=== Study material ===

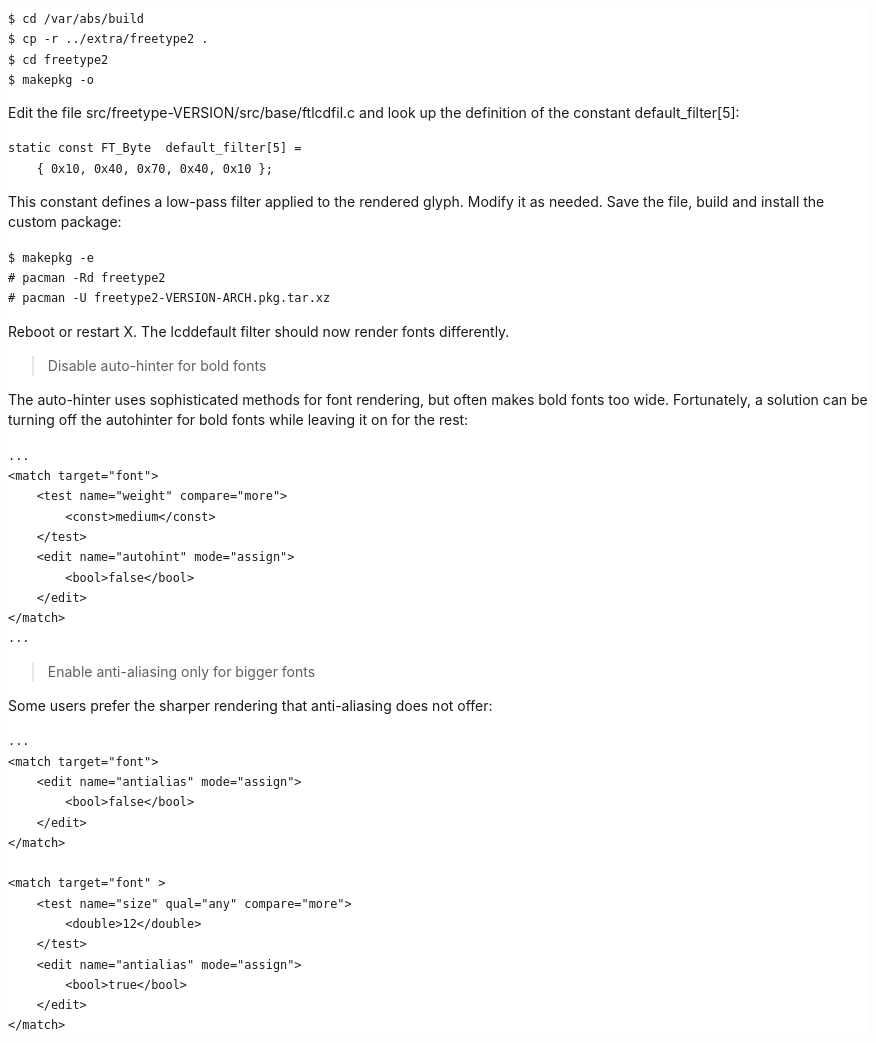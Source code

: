     $ cd /var/abs/build
    $ cp -r ../extra/freetype2 .
    $ cd freetype2
    $ makepkg -o

Edit the file src/freetype-VERSION/src/base/ftlcdfil.c and look up the
definition of the constant default_filter[5]:

    static const FT_Byte  default_filter[5] =
        { 0x10, 0x40, 0x70, 0x40, 0x10 };

This constant defines a low-pass filter applied to the rendered glyph.
Modify it as needed. Save the file, build and install the custom
package:

    $ makepkg -e
    # pacman -Rd freetype2
    # pacman -U freetype2-VERSION-ARCH.pkg.tar.xz

Reboot or restart X. The lcddefault filter should now render fonts
differently.

> Disable auto-hinter for bold fonts

The auto-hinter uses sophisticated methods for font rendering, but often
makes bold fonts too wide. Fortunately, a solution can be turning off
the autohinter for bold fonts while leaving it on for the rest:

    ...
    <match target="font">
        <test name="weight" compare="more">
            <const>medium</const>
        </test>
        <edit name="autohint" mode="assign">
            <bool>false</bool>
        </edit>
    </match>
    ...

> Enable anti-aliasing only for bigger fonts

Some users prefer the sharper rendering that anti-aliasing does not
offer:

    ...
    <match target="font">
        <edit name="antialias" mode="assign">
            <bool>false</bool>
        </edit>
    </match>

    <match target="font" >
        <test name="size" qual="any" compare="more">
            <double>12</double>
        </test>
        <edit name="antialias" mode="assign">
            <bool>true</bool>
        </edit>
    </match>
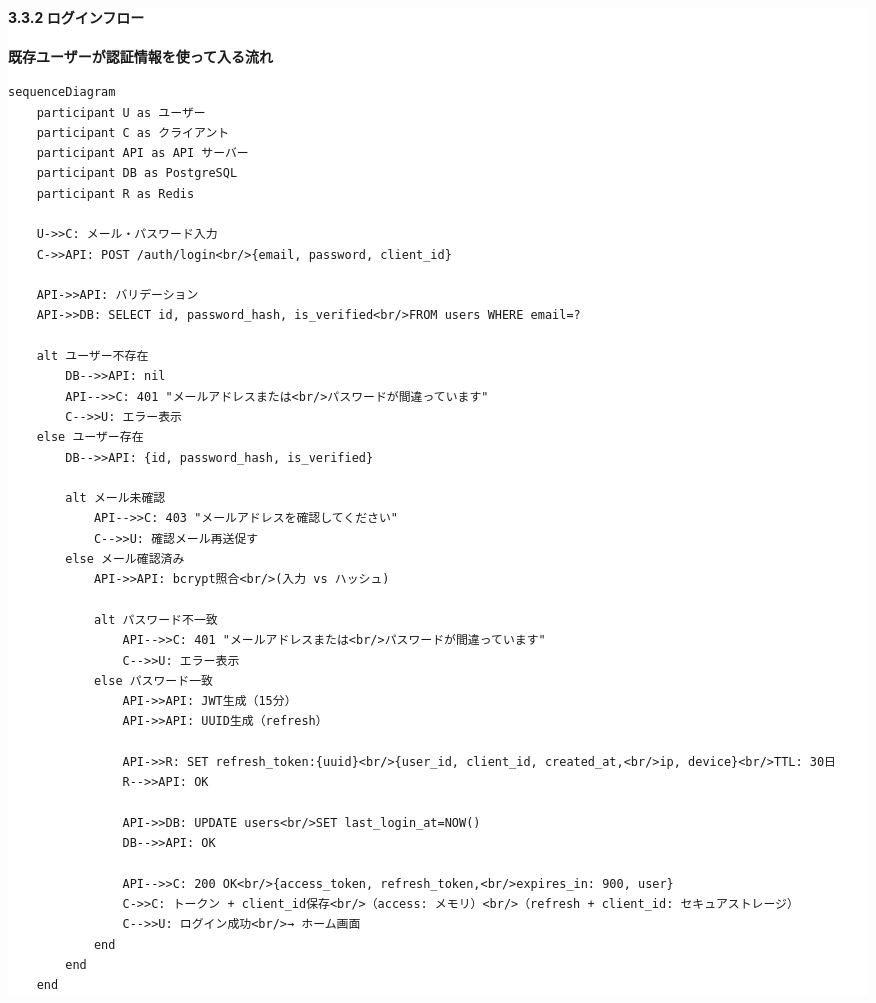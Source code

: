 
#### 3.3.2 ログインフロー

**既存ユーザーが認証情報を使って入る流れ**

```mermaid
sequenceDiagram
    participant U as ユーザー
    participant C as クライアント
    participant API as API サーバー
    participant DB as PostgreSQL
    participant R as Redis

    U->>C: メール・パスワード入力
    C->>API: POST /auth/login<br/>{email, password, client_id}

    API->>API: バリデーション
    API->>DB: SELECT id, password_hash, is_verified<br/>FROM users WHERE email=?

    alt ユーザー不存在
        DB-->>API: nil
        API-->>C: 401 "メールアドレスまたは<br/>パスワードが間違っています"
        C-->>U: エラー表示
    else ユーザー存在
        DB-->>API: {id, password_hash, is_verified}

        alt メール未確認
            API-->>C: 403 "メールアドレスを確認してください"
            C-->>U: 確認メール再送促す
        else メール確認済み
            API->>API: bcrypt照合<br/>(入力 vs ハッシュ)

            alt パスワード不一致
                API-->>C: 401 "メールアドレスまたは<br/>パスワードが間違っています"
                C-->>U: エラー表示
            else パスワード一致
                API->>API: JWT生成（15分）
                API->>API: UUID生成（refresh）

                API->>R: SET refresh_token:{uuid}<br/>{user_id, client_id, created_at,<br/>ip, device}<br/>TTL: 30日
                R-->>API: OK

                API->>DB: UPDATE users<br/>SET last_login_at=NOW()
                DB-->>API: OK

                API-->>C: 200 OK<br/>{access_token, refresh_token,<br/>expires_in: 900, user}
                C->>C: トークン + client_id保存<br/>（access: メモリ）<br/>（refresh + client_id: セキュアストレージ）
                C-->>U: ログイン成功<br/>→ ホーム画面
            end
        end
    end
```
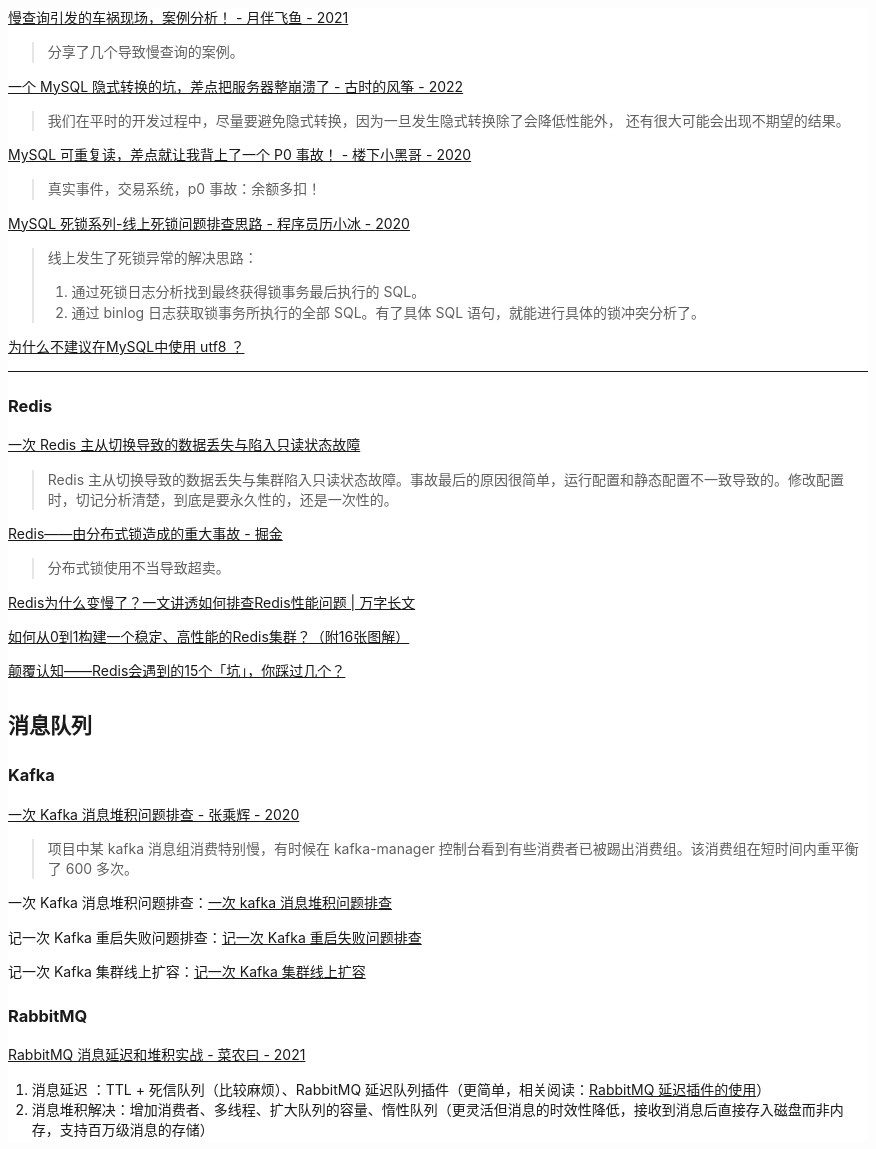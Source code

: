 [慢查询引发的车祸现场，案例分析！ - 月伴飞鱼 - 2021](https://mp.weixin.qq.com/s/sL64uQP0iHKxkMFx1QGLkg)

> 分享了几个导致慢查询的案例。

[一个 MySQL 隐式转换的坑，差点把服务器整崩溃了 - 古时的风筝 - 2022](https://www.cnblogs.com/fengzheng/p/16876158.html)

> 我们在平时的开发过程中，尽量要避免隐式转换，因为一旦发生隐式转换除了会降低性能外， 还有很大可能会出现不期望的结果。

[MySQL 可重复读，差点就让我背上了一个 P0 事故！ - 楼下小黑哥 - 2020](https://mp.weixin.qq.com/s/1nd0OE_6FKklus0FpOlTlA)

> 真实事件，交易系统，p0 事故：余额多扣！

[MySQL 死锁系列-线上死锁问题排查思路 - 程序员历小冰 - 2020](https://cloud.tencent.com/developer/article/1722416)

> 线上发生了死锁异常的解决思路：
>
> 1. 通过死锁日志分析找到最终获得锁事务最后执行的 SQL。
> 2. 通过 binlog 日志获取锁事务所执行的全部 SQL。有了具体 SQL 语句，就能进行具体的锁冲突分析了。

 [为什么不建议在MySQL中使用 utf8 ？](https://mp.weixin.qq.com/s/X_OV4aUeJiFN9DIWMNpICA) 



---

### **Redis**

[一次 Redis 主从切换导致的数据丢失与陷入只读状态故障](https://www.cnblogs.com/AcAc-t/p/redis_master_switch_failure.html)

> Redis 主从切换导致的数据丢失与集群陷入只读状态故障。事故最后的原因很简单，运行配置和静态配置不一致导致的。修改配置时，切记分析清楚，到底是要永久性的，还是一次性的。

[Redis——由分布式锁造成的重大事故 - 掘金](https://juejin.cn/post/6854573212831842311) 

> 分布式锁使用不当导致超卖。

[Redis为什么变慢了？一文讲透如何排查Redis性能问题 | 万字长文](https://mp.weixin.qq.com/s/Qc4t_-_pL4w8VlSoJhRDcg) 

[如何从0到1构建一个稳定、高性能的Redis集群？（附16张图解）](https://mp.weixin.qq.com/s/q79ji-cgfUMo7H0p254QRg) 

[颠覆认知——Redis会遇到的15个「坑」，你踩过几个？](https://mp.weixin.qq.com/s/CHtZI9k2qQ_YJb5Mwzrukw) 



## **消息队列**

### **Kafka**

[一次 Kafka 消息堆积问题排查 - 张乘辉 - 2020](https://mp.weixin.qq.com/s/VgXukc39tFBXrR0yKg7vdA)

> 项目中某 kafka 消息组消费特别慢，有时候在 kafka-manager 控制台看到有些消费者已被踢出消费组。该消费组在短时间内重平衡了 600 多次。

一次 Kafka 消息堆积问题排查：[一次 kafka 消息堆积问题排查](https://mp.weixin.qq.com/s/VgXukc39tFBXrR0yKg7vdA) 

记一次 Kafka 重启失败问题排查：[记一次 Kafka 重启失败问题排查](https://mp.weixin.qq.com/s/ee7_mhxnj05DxK3EJihyfQ) 

记一次 Kafka 集群线上扩容：[记一次 Kafka 集群线上扩容](https://mp.weixin.qq.com/s/n2dMrs21nUU15Vza0VV1pA)  

### **RabbitMQ**

[RabbitMQ 消息延迟和堆积实战 - 菜农曰 - 2021](https://juejin.cn/post/7027816123563261988)

1. 消息延迟 ：TTL + 死信队列（比较麻烦）、RabbitMQ 延迟队列插件（更简单，相关阅读：[RabbitMQ 延迟插件的使用](https://mp.weixin.qq.com/s/rFN_MkEIyeUbmttwdN-YGw)）
2. 消息堆积解决：增加消费者、多线程、扩大队列的容量、惰性队列（更灵活但消息的时效性降低，接收到消息后直接存入磁盘而非内存，支持百万级消息的存储）
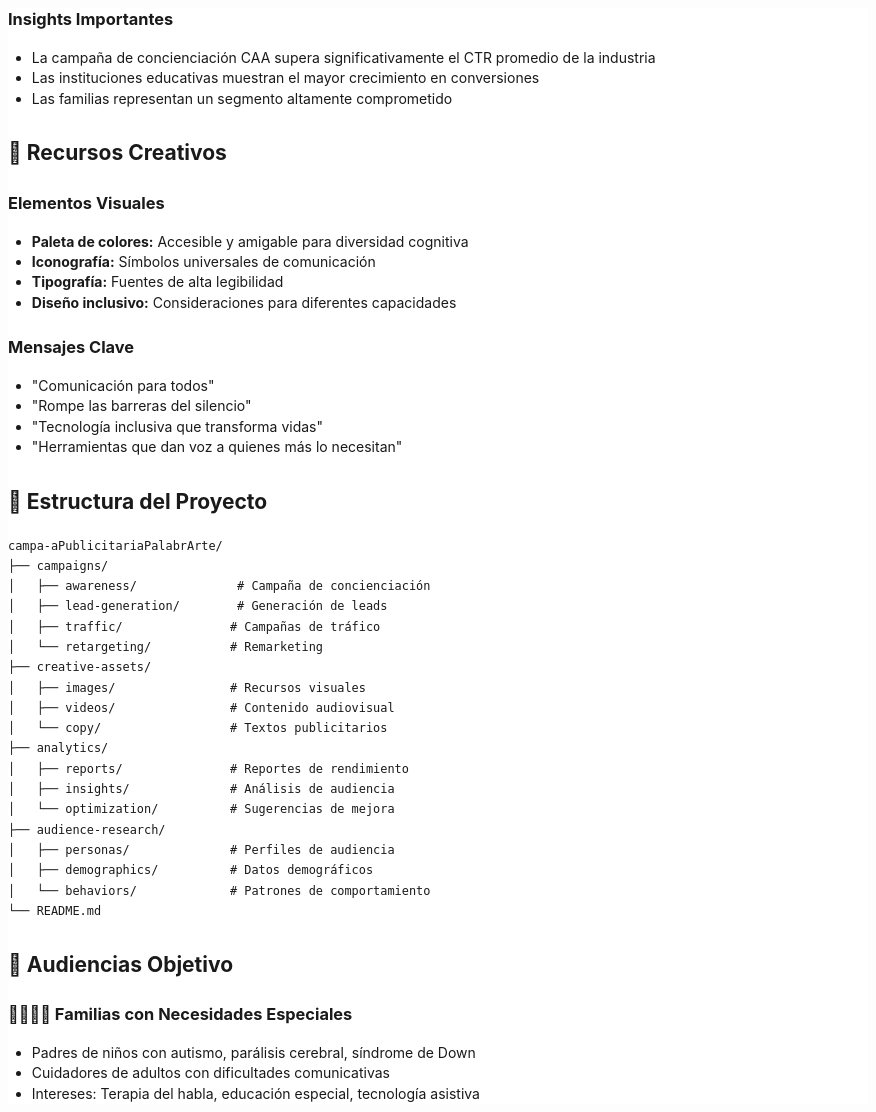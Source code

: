 ### Insights Importantes
- La campaña de concienciación CAA supera significativamente el CTR promedio de la industria
- Las instituciones educativas muestran el mayor crecimiento en conversiones
- Las familias representan un segmento altamente comprometido

## 🎨 Recursos Creativos

### Elementos Visuales
- **Paleta de colores:** Accesible y amigable para diversidad cognitiva
- **Iconografía:** Símbolos universales de comunicación
- **Tipografía:** Fuentes de alta legibilidad
- **Diseño inclusivo:** Consideraciones para diferentes capacidades

### Mensajes Clave
- "Comunicación para todos"
- "Rompe las barreras del silencio"
- "Tecnología inclusiva que transforma vidas"
- "Herramientas que dan voz a quienes más lo necesitan"

## 📁 Estructura del Proyecto

```
campa-aPublicitariaPalabrArte/
├── campaigns/
│   ├── awareness/              # Campaña de concienciación
│   ├── lead-generation/        # Generación de leads
│   ├── traffic/               # Campañas de tráfico
│   └── retargeting/           # Remarketing
├── creative-assets/
│   ├── images/                # Recursos visuales
│   ├── videos/                # Contenido audiovisual
│   └── copy/                  # Textos publicitarios
├── analytics/
│   ├── reports/               # Reportes de rendimiento
│   ├── insights/              # Análisis de audiencia
│   └── optimization/          # Sugerencias de mejora
├── audience-research/
│   ├── personas/              # Perfiles de audiencia
│   ├── demographics/          # Datos demográficos
│   └── behaviors/             # Patrones de comportamiento
└── README.md
```

## 🎯 Audiencias Objetivo

### 👨‍👩‍👧‍👦 Familias con Necesidades Especiales
- Padres de niños con autismo, parálisis cerebral, síndrome de Down
- Cuidadores de adultos con dificultades comunicativas
- Intereses: Terapia del habla, educación especial, tecnología asistiva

=== Task statement ===
Reproduce the records above from their first line to the line bearing "<const>medium</const>", both ends included, leaving every picture out.

=== Answer box ===
Source code

:     $ cd /var/abs/build
    $ cp -r ../extra/freetype2 .
    $ cd freetype2
    $ makepkg -o

Edit the file src/freetype-VERSION/src/base/ftlcdfil.c and look up the
definition of the constant default_filter[5]:

    static const FT_Byte  default_filter[5] =
        { 0x10, 0x40, 0x70, 0x40, 0x10 };

This constant defines a low-pass filter applied to the rendered glyph.
Modify it as needed. Save the file, build and install the custom
package:

    $ makepkg -e
    # pacman -Rd freetype2
    # pacman -U freetype2-VERSION-ARCH.pkg.tar.xz

Reboot or restart X. The lcddefault filter should now render fonts
differently.

> Disable auto-hinter for bold fonts

The auto-hinter uses sophisticated methods for font rendering, but often
makes bold fonts too wide. Fortunately, a solution can be turning off
the autohinter for bold fonts while leaving it on for the rest:

    ...
    <match target="font">
        <test name="weight" compare="more">
            <const>medium</const>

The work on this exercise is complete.